下午我去虹桥火车站接太座,她一下车我们就赶到江湾五角场的合生汇,我的一位中学同学夫妇请我们夫妇在“醉庐”吃饭,另外还有一位既是我的同事,又是他们夫妇的同事。
我们五个除了我他们都是搞文艺的,他们四个交谈甚欢,我在一边自饱了口福,还饱了耳福。
他们的话语让我长进不少,尤其是录音方面如何取得最佳效果。
我那位同学可是在录音方面中国的屈指可数的权威,上海讲的“老法师”,目前他还在发挥余热,其实就是顶梁柱。
五

昨天早晨二哥二嫂来酒店探望我们,大家在房间里讲了一会儿话,就去对面的合生汇购物中心吃午饭。
购物中心的地下二层与地上的好几层都有不少餐馆五花八门的哪里的菜系都有,尤其多的是日本餐馆,吃的人还好多呢。
我们在一家叫“大米先生”的饭馆吃。
这里自选现炒的菜肴,一个托盘随意挑选你喜欢的菜即可,饭是免费的尽够吃。
我们四人选了六个菜有荤有素,也津津有味的。
比极地研究所食堂有更多选择,价格也相近。
午后我们回到酒店稍是休息,就乘10号线到南京东路。
我们从河南路在商店里穿过到江西中路,在雨中走到原中央商场的“寄畅兴”,回头看东方明珠,雨雾中时隐时现。
我中学同学招待我们夫妇,满桌的本帮菜肴,实在让我望菜兴叹。
由于太座对酒过敏,我一个人吃了全部醉蟹,结实的蟹黄,嚼得我满嘴鲜香。
我还吃到多年不见的清蒸带鱼,厚厚的肉层着实鲜美无比。
论做鱼,顶流清蒸,次之红烧,油煎末流。
席间我同学与太座讲起他钻地上天的惊奇经历,着实让太座了解到当年老三届艰辛历程。
饭后我们与同学分别,自行去了和平饭店,一进去悠扬的爵士乐就充斥双耳,一下子把人拉进上世纪三十年代。

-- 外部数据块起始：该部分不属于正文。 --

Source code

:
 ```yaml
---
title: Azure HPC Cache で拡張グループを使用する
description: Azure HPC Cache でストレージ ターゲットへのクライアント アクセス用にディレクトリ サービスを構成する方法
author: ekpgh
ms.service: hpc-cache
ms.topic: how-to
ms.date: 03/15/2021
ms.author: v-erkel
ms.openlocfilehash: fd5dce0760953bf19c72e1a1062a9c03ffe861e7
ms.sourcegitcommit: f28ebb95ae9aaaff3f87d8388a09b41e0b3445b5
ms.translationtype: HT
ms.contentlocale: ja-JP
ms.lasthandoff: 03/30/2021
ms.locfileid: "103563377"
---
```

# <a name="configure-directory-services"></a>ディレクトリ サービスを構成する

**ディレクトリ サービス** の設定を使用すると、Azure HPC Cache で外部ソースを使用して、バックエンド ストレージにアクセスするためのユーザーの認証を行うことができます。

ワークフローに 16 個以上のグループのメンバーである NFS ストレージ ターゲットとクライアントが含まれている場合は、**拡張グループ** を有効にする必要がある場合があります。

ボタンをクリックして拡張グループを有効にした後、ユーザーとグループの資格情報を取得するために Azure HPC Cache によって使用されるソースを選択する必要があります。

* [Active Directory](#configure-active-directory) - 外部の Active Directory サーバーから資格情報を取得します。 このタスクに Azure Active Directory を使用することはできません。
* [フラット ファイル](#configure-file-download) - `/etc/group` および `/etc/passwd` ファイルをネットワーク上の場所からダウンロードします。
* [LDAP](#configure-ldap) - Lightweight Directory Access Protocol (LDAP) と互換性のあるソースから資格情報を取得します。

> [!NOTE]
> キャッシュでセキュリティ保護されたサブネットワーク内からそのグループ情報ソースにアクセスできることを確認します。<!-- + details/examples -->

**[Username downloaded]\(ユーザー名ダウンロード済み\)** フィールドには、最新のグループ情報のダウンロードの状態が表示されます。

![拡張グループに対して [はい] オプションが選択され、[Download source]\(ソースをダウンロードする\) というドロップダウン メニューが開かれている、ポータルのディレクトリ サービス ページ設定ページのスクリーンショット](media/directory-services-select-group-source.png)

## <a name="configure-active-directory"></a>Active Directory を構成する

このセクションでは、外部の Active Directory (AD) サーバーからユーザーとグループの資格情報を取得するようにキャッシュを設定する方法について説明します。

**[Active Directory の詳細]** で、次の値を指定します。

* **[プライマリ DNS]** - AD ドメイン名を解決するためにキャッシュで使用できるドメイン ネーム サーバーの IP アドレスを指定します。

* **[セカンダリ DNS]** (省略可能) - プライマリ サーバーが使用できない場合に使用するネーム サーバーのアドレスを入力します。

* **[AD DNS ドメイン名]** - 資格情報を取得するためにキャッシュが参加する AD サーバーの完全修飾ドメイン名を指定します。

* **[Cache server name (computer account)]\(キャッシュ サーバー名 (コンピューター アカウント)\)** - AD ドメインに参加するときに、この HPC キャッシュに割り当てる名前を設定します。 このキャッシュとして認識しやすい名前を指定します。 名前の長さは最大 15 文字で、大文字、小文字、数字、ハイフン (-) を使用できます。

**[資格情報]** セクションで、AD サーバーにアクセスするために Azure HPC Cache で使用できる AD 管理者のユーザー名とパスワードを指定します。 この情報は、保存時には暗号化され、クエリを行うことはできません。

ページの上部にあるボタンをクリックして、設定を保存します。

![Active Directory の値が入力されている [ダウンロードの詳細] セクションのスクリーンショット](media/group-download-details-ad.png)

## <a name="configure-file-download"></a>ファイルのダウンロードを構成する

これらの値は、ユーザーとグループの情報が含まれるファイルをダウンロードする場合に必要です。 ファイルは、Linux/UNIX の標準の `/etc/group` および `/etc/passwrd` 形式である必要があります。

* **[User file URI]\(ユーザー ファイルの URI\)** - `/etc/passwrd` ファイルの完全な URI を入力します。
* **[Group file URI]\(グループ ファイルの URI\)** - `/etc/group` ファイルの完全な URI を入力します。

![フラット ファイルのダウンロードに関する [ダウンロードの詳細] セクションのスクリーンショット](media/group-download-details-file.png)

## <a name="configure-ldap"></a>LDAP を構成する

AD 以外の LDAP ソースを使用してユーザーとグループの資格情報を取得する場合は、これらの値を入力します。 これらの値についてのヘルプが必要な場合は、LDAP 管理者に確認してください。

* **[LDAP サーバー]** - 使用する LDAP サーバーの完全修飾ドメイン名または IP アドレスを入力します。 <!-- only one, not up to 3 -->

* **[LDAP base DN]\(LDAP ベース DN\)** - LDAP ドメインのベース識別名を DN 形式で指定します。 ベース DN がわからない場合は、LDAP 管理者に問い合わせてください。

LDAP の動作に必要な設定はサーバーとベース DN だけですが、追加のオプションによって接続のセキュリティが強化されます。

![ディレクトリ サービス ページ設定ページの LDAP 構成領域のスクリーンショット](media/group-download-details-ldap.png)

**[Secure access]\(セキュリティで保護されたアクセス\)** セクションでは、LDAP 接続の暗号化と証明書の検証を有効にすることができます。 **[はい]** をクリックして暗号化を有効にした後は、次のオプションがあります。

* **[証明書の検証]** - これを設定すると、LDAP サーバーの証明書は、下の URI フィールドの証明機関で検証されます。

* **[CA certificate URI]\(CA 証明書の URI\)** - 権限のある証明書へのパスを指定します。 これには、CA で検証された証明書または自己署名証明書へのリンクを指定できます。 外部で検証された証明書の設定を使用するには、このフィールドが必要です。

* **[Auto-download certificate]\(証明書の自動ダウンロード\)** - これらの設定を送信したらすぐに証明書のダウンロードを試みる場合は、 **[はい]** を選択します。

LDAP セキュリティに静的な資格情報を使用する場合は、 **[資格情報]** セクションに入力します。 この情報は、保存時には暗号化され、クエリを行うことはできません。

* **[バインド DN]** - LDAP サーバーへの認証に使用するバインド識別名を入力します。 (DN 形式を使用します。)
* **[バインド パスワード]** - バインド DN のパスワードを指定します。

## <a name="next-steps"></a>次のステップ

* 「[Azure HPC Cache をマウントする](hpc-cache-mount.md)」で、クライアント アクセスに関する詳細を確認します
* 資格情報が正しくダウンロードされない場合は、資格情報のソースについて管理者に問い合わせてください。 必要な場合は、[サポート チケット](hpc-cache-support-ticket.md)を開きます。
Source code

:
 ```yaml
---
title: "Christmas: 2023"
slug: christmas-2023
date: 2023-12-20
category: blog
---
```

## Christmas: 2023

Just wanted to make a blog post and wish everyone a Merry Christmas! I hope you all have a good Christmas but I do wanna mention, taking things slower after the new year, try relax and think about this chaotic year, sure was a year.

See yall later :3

出了和平饭店,陆家嘴就扑面而来,五光十色的灯光在雨雾中顽强地显露出来。
回头一瞥外滩的万国建筑被灯光在雨雾中构勒出来。
浦江两岸尽现新旧上海的精华。
我们走到外白渡桥,太座情不自禁举起雨伞,是乎想拥抱整个外滩。
春夜的外滩是那么的璀璨那么的温情那么的令人难忘,难忘这拳拳雨中情。
今天早上我们乘机场四线来到浦东机场准备赴大阪。
我们在大阪机场的二号航站楼下飞机的。
一进走道给吓了一跳,韩国发生口蹄疫,每个旅客的鞋底都得消毒。
出了海关,就去兑钱,汇率好像与上次来差不多,一澳元兑一百日币多一点。
我们再乘车到神户,儿子来接我们,冒着雨到了酒店。房间很小,几乎不能转身,可挺干净的。
我们在酒店边上的快餐店吃了晚饭。
还蛮对胃口的。
才洗完澡刚躺在床上,突然来一个巨大的摇晃,地震了。
不过仅一下。
儿子也打电话来安慰我们。
我们不怕这里毕竟经历过1995年的7.3级阪神大地震,小小的一晃,不是问题。
六
由于昨天的飞行和坐车劳顿,今天是比较晚才离开酒店的。
我们就沿着到三宫的方向步行。

图一天桥的正后方就是我们住宿的酒店。
途径一个路边的街心花园,太座惬意地坐在摇椅上悠闲的晃悠,图二。
位于三宫附近的生四宫也是一条主要的步行街,图三。
东门街是神户的一条主要的步行街,贯穿了好几个街区。
都说日本街道干净,走走看看也是这样,但也有人乱扔垃圾,图五。
人称日本人守规矩,我们在等绿灯时就有两名女性在红灯下直接穿了马路。
生田神社是当地人喜爱的稚日女神为主祭神的场所。
许多人来此祈求安产,祈愿恋爱和结缘。
我对太座说你该祈求早得孙辈啊。
当然我自己也该祈求子女早日脱单,图六。
中午我们在一条步行街拐角的一家叫贺正轩面点就餐。
这家店不大,人很多,得等位。
我们要的是这家店的招牌面,肉骨浓汤面,比我们买的出前一丁的“九州肉骨浓汤面”好吃。
同时价格比珀斯的秦伟伟兰州拉面便宜,可肉没它多。
下午我们先回酒店休息,之后就去北野异人街观光。
所谓异人就是东洋人称西洋人的说法。
那里有着不少欧式建筑,街道宁静,有着不少艺术馆,咖啡馆,就犹如上海西区的模样,比较高级的住宅区,图九。
晚饭我们在昨天相同的地方就餐,它就在酒店的下面,供应各色牛肉饭,免费的冷热绿茶很好喝。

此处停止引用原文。